======== SUPPLIED MATERIAL
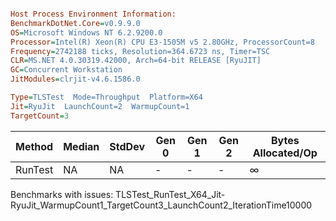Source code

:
 ```ini

Host Process Environment Information:
BenchmarkDotNet.Core=v0.9.9.0
OS=Microsoft Windows NT 6.2.9200.0
Processor=Intel(R) Xeon(R) CPU E3-1505M v5 2.80GHz, ProcessorCount=8
Frequency=2742188 ticks, Resolution=364.6723 ns, Timer=TSC
CLR=MS.NET 4.0.30319.42000, Arch=64-bit RELEASE [RyuJIT]
GC=Concurrent Workstation
JitModules=clrjit-v4.6.1586.0

Type=TLSTest  Mode=Throughput  Platform=X64  
Jit=RyuJit  LaunchCount=2  WarmupCount=1  
TargetCount=3  

```
  Method | Median | StdDev | Gen 0 | Gen 1 | Gen 2 | Bytes Allocated/Op |
-------- |------- |------- |------ |------ |------ |------------------- |
 RunTest |     NA |     NA |     - |     - |     - |                  ∞ |

Benchmarks with issues:
  TLSTest_RunTest_X64_Jit-RyuJit_WarmupCount1_TargetCount3_LaunchCount2_IterationTime10000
================
* **TASK PROMPT**: Each record, word for word, should be printed again without its pictures.

* **SOLUTION FOR THIS TASK**:
Source code

:
 ```ini

Host Process Environment Information:
BenchmarkDotNet.Core=v0.9.9.0
OS=Microsoft Windows NT 6.2.9200.0
Processor=Intel(R) Xeon(R) CPU E3-1505M v5 2.80GHz, ProcessorCount=8
Frequency=2742188 ticks, Resolution=364.6723 ns, Timer=TSC
CLR=MS.NET 4.0.30319.42000, Arch=64-bit RELEASE [RyuJIT]
GC=Concurrent Workstation
JitModules=clrjit-v4.6.1586.0

Type=TLSTest  Mode=Throughput  Platform=X64  
Jit=RyuJit  LaunchCount=2  WarmupCount=1  
TargetCount=3  

```
  Method | Median | StdDev | Gen 0 | Gen 1 | Gen 2 | Bytes Allocated/Op |
-------- |------- |------- |------ |------ |------ |------------------- |
 RunTest |     NA |     NA |     - |     - |     - |                  ∞ |

Benchmarks with issues:
  TLSTest_RunTest_X64_Jit-RyuJit_WarmupCount1_TargetCount3_LaunchCount2_IterationTime10000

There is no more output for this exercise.